> [Dataset content]
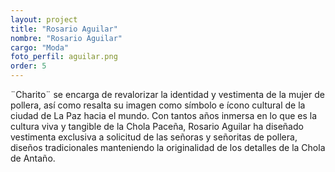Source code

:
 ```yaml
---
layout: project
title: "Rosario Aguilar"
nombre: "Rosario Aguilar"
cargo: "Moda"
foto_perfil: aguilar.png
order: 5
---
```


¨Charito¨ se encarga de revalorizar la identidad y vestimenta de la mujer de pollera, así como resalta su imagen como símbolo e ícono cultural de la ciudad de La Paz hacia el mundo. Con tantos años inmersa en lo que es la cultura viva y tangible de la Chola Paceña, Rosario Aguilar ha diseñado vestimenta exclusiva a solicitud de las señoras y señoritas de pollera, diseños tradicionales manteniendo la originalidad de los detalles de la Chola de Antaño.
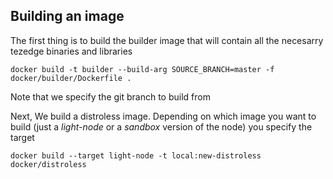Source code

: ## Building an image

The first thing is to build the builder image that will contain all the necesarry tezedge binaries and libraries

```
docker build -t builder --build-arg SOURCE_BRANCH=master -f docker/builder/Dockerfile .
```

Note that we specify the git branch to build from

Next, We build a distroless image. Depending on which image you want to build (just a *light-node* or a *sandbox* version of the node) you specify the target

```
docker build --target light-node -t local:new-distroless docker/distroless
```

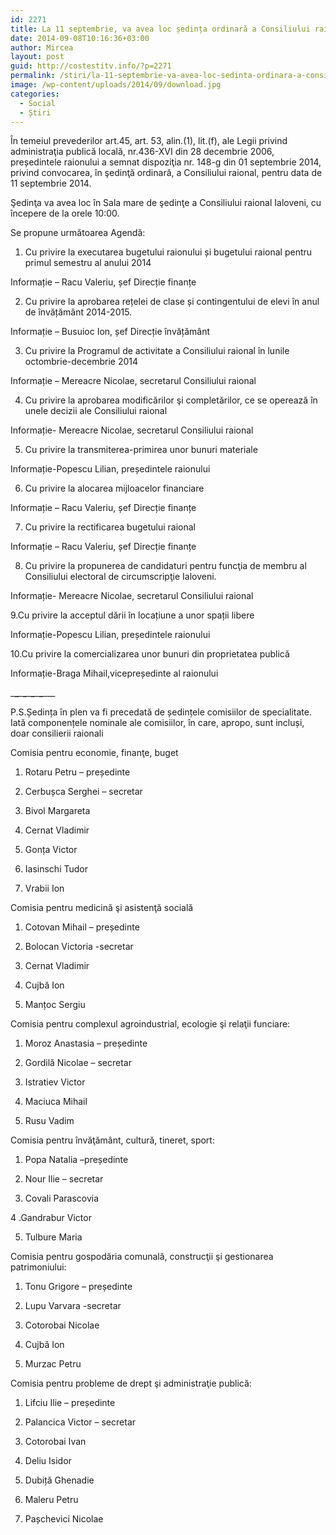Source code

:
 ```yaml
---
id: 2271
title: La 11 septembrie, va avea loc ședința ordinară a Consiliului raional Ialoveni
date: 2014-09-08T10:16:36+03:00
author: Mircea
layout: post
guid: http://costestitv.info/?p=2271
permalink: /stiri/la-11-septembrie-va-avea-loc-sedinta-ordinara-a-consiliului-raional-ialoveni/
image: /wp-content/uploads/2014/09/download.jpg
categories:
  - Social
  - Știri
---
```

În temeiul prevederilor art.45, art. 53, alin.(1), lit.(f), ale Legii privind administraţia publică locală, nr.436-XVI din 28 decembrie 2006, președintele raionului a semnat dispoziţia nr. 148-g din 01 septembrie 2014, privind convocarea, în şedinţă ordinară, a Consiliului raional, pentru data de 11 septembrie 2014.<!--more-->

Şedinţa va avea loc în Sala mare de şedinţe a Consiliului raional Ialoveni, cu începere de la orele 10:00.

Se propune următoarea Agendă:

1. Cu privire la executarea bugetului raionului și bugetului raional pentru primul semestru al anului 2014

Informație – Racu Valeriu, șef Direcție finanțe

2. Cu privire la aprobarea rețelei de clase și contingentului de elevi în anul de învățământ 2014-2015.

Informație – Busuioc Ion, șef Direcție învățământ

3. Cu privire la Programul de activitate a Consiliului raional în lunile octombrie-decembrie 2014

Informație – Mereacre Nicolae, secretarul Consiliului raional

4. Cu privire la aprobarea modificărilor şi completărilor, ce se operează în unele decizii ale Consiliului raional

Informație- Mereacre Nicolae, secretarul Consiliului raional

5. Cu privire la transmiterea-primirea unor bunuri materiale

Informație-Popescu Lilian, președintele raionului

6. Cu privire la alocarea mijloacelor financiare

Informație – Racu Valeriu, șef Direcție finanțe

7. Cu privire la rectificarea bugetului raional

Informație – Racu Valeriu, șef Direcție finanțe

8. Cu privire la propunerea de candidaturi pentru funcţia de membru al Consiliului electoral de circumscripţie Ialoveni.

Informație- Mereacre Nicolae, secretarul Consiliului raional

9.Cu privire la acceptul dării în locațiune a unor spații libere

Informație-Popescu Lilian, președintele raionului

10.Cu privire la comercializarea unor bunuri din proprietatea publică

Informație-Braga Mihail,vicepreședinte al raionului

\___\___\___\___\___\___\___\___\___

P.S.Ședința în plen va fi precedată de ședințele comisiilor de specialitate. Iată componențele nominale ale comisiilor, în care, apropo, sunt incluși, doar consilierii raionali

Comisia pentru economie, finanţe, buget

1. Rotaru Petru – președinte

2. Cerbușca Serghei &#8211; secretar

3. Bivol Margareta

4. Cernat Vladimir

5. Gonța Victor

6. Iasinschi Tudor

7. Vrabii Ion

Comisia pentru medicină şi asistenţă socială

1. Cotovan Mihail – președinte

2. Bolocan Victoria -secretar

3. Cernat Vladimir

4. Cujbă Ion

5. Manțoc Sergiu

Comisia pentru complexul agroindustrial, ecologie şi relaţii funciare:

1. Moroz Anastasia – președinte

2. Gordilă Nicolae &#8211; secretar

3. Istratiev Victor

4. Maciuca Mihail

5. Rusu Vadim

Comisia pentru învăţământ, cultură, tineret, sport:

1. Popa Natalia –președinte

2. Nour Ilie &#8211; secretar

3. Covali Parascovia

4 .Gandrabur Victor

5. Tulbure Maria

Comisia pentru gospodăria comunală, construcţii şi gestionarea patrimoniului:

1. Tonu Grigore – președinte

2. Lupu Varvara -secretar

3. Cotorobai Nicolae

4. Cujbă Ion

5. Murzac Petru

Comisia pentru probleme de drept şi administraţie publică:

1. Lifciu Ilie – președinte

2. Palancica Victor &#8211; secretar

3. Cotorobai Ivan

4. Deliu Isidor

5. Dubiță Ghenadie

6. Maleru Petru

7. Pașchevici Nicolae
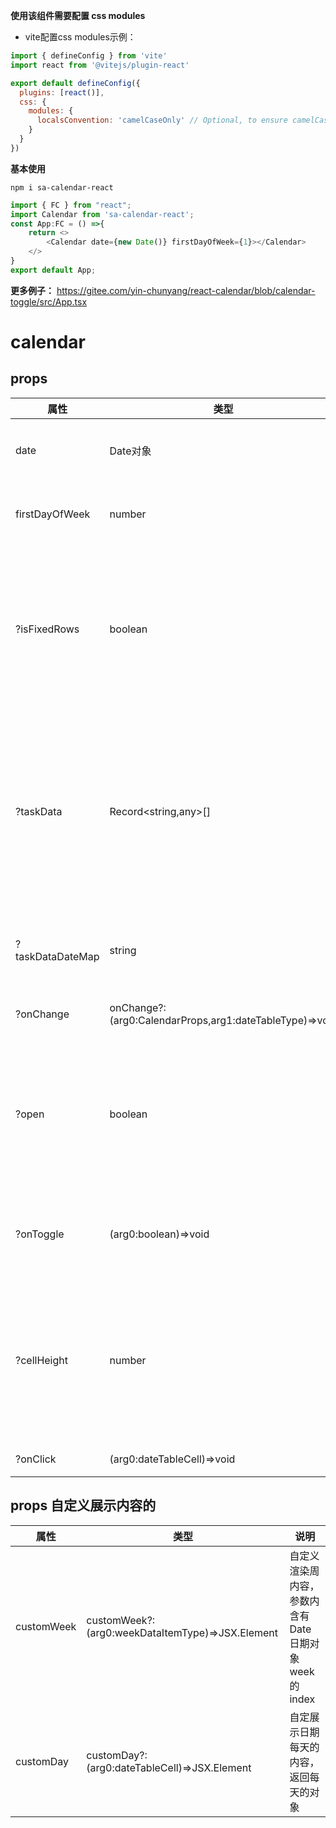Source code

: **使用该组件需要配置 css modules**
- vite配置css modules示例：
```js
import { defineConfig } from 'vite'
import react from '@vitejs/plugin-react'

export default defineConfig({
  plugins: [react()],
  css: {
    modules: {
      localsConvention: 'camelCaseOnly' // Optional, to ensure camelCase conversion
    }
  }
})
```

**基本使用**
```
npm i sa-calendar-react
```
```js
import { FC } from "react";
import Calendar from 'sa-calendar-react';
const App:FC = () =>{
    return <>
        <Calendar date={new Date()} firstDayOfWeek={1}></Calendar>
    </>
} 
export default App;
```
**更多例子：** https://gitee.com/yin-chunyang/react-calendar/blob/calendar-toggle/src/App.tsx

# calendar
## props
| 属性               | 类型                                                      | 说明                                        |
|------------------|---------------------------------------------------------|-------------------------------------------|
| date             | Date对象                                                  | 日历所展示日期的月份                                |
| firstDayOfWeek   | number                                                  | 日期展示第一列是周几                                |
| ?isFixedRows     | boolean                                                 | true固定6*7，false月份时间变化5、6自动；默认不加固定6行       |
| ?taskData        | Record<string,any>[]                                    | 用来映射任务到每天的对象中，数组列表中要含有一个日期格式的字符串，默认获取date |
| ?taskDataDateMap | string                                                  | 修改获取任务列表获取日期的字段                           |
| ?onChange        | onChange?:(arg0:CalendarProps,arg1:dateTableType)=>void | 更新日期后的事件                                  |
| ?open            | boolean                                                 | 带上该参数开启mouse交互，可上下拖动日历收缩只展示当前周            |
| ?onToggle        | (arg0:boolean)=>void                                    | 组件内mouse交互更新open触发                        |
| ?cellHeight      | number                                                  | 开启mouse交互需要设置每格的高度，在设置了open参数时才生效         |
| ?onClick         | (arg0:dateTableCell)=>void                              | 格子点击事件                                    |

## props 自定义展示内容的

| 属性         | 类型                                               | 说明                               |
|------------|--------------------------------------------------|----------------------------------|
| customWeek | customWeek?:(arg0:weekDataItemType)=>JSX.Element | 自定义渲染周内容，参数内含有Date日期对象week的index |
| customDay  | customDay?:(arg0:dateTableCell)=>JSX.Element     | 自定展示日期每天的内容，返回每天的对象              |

> [Exercise brief]
Make an exact copy of the records above, with the pictures left out.

> [Answer space]
Source code

:
 ```yaml
---
layout: project
title: "Rosario Aguilar"
nombre: "Rosario Aguilar"
cargo: "Moda"
foto_perfil: aguilar.png
order: 5
---
```


¨Charito¨ se encarga de revalorizar la identidad y vestimenta de la mujer de pollera, así como resalta su imagen como símbolo e ícono cultural de la ciudad de La Paz hacia el mundo. Con tantos años inmersa en lo que es la cultura viva y tangible de la Chola Paceña, Rosario Aguilar ha diseñado vestimenta exclusiva a solicitud de las señoras y señoritas de pollera, diseños tradicionales manteniendo la originalidad de los detalles de la Chola de Antaño.
Source code

: ## Building an image

The first thing is to build the builder image that will contain all the necesarry tezedge binaries and libraries

```
docker build -t builder --build-arg SOURCE_BRANCH=master -f docker/builder/Dockerfile .
```

Note that we specify the git branch to build from

Next, We build a distroless image. Depending on which image you want to build (just a *light-node* or a *sandbox* version of the node) you specify the target

```
docker build --target light-node -t local:new-distroless docker/distroless
```

Source code

:
 ```yaml
---
id: 2271
title: La 11 septembrie, va avea loc ședința ordinară a Consiliului raional Ialoveni
date: 2014-09-08T10:16:36+03:00
author: Mircea
layout: post
guid: http://costestitv.info/?p=2271
permalink: /stiri/la-11-septembrie-va-avea-loc-sedinta-ordinara-a-consiliului-raional-ialoveni/
image: /wp-content/uploads/2014/09/download.jpg
categories:
  - Social
  - Știri
---
```

În temeiul prevederilor art.45, art. 53, alin.(1), lit.(f), ale Legii privind administraţia publică locală, nr.436-XVI din 28 decembrie 2006, președintele raionului a semnat dispoziţia nr. 148-g din 01 septembrie 2014, privind convocarea, în şedinţă ordinară, a Consiliului raional, pentru data de 11 septembrie 2014.<!--more-->

Şedinţa va avea loc în Sala mare de şedinţe a Consiliului raional Ialoveni, cu începere de la orele 10:00.

Se propune următoarea Agendă:

1. Cu privire la executarea bugetului raionului și bugetului raional pentru primul semestru al anului 2014

Informație – Racu Valeriu, șef Direcție finanțe

2. Cu privire la aprobarea rețelei de clase și contingentului de elevi în anul de învățământ 2014-2015.

Informație – Busuioc Ion, șef Direcție învățământ

3. Cu privire la Programul de activitate a Consiliului raional în lunile octombrie-decembrie 2014

Informație – Mereacre Nicolae, secretarul Consiliului raional

4. Cu privire la aprobarea modificărilor şi completărilor, ce se operează în unele decizii ale Consiliului raional

Informație- Mereacre Nicolae, secretarul Consiliului raional

5. Cu privire la transmiterea-primirea unor bunuri materiale

Informație-Popescu Lilian, președintele raionului

6. Cu privire la alocarea mijloacelor financiare

Informație – Racu Valeriu, șef Direcție finanțe

7. Cu privire la rectificarea bugetului raional

Informație – Racu Valeriu, șef Direcție finanțe

8. Cu privire la propunerea de candidaturi pentru funcţia de membru al Consiliului electoral de circumscripţie Ialoveni.

Informație- Mereacre Nicolae, secretarul Consiliului raional

9.Cu privire la acceptul dării în locațiune a unor spații libere

Informație-Popescu Lilian, președintele raionului

10.Cu privire la comercializarea unor bunuri din proprietatea publică

Informație-Braga Mihail,vicepreședinte al raionului

\___\___\___\___\___\___\___\___\___

P.S.Ședința în plen va fi precedată de ședințele comisiilor de specialitate. Iată componențele nominale ale comisiilor, în care, apropo, sunt incluși, doar consilierii raionali

Comisia pentru economie, finanţe, buget

1. Rotaru Petru – președinte

2. Cerbușca Serghei &#8211; secretar

3. Bivol Margareta

4. Cernat Vladimir

5. Gonța Victor

6. Iasinschi Tudor

7. Vrabii Ion

Comisia pentru medicină şi asistenţă socială

1. Cotovan Mihail – președinte

2. Bolocan Victoria -secretar

3. Cernat Vladimir

4. Cujbă Ion

5. Manțoc Sergiu

Comisia pentru complexul agroindustrial, ecologie şi relaţii funciare:

1. Moroz Anastasia – președinte

2. Gordilă Nicolae &#8211; secretar

3. Istratiev Victor

4. Maciuca Mihail

5. Rusu Vadim

Comisia pentru învăţământ, cultură, tineret, sport:

1. Popa Natalia –președinte

2. Nour Ilie &#8211; secretar

3. Covali Parascovia

4 .Gandrabur Victor

5. Tulbure Maria

Comisia pentru gospodăria comunală, construcţii şi gestionarea patrimoniului:

1. Tonu Grigore – președinte

2. Lupu Varvara -secretar

3. Cotorobai Nicolae

4. Cujbă Ion

5. Murzac Petru

Comisia pentru probleme de drept şi administraţie publică:

1. Lifciu Ilie – președinte

2. Palancica Victor &#8211; secretar

3. Cotorobai Ivan

4. Deliu Isidor

5. Dubiță Ghenadie

6. Maleru Petru

7. Pașchevici Nicolae
Source code

: **使用该组件需要配置 css modules**
- vite配置css modules示例：
```js
import { defineConfig } from 'vite'
import react from '@vitejs/plugin-react'

export default defineConfig({
  plugins: [react()],
  css: {
    modules: {
      localsConvention: 'camelCaseOnly' // Optional, to ensure camelCase conversion
    }
  }
})
```

**基本使用**
```
npm i sa-calendar-react
```
```js
import { FC } from "react";
import Calendar from 'sa-calendar-react';
const App:FC = () =>{
    return <>
        <Calendar date={new Date()} firstDayOfWeek={1}></Calendar>
    </>
} 
export default App;
```
**更多例子：** https://gitee.com/yin-chunyang/react-calendar/blob/calendar-toggle/src/App.tsx

# calendar
## props
| 属性               | 类型                                                      | 说明                                        |
|------------------|---------------------------------------------------------|-------------------------------------------|
| date             | Date对象                                                  | 日历所展示日期的月份                                |
| firstDayOfWeek   | number                                                  | 日期展示第一列是周几                                |
| ?isFixedRows     | boolean                                                 | true固定6*7，false月份时间变化5、6自动；默认不加固定6行       |
| ?taskData        | Record<string,any>[]                                    | 用来映射任务到每天的对象中，数组列表中要含有一个日期格式的字符串，默认获取date |
| ?taskDataDateMap | string                                                  | 修改获取任务列表获取日期的字段                           |
| ?onChange        | onChange?:(arg0:CalendarProps,arg1:dateTableType)=>void | 更新日期后的事件                                  |
| ?open            | boolean                                                 | 带上该参数开启mouse交互，可上下拖动日历收缩只展示当前周            |
| ?onToggle        | (arg0:boolean)=>void                                    | 组件内mouse交互更新open触发                        |
| ?cellHeight      | number                                                  | 开启mouse交互需要设置每格的高度，在设置了open参数时才生效         |
| ?onClick         | (arg0:dateTableCell)=>void                              | 格子点击事件                                    |

## props 自定义展示内容的

| 属性         | 类型                                               | 说明                               |
|------------|--------------------------------------------------|----------------------------------|
| customWeek | customWeek?:(arg0:weekDataItemType)=>JSX.Element | 自定义渲染周内容，参数内含有Date日期对象week的index |
| customDay  | customDay?:(arg0:dateTableCell)=>JSX.Element     | 自定展示日期每天的内容，返回每天的对象              |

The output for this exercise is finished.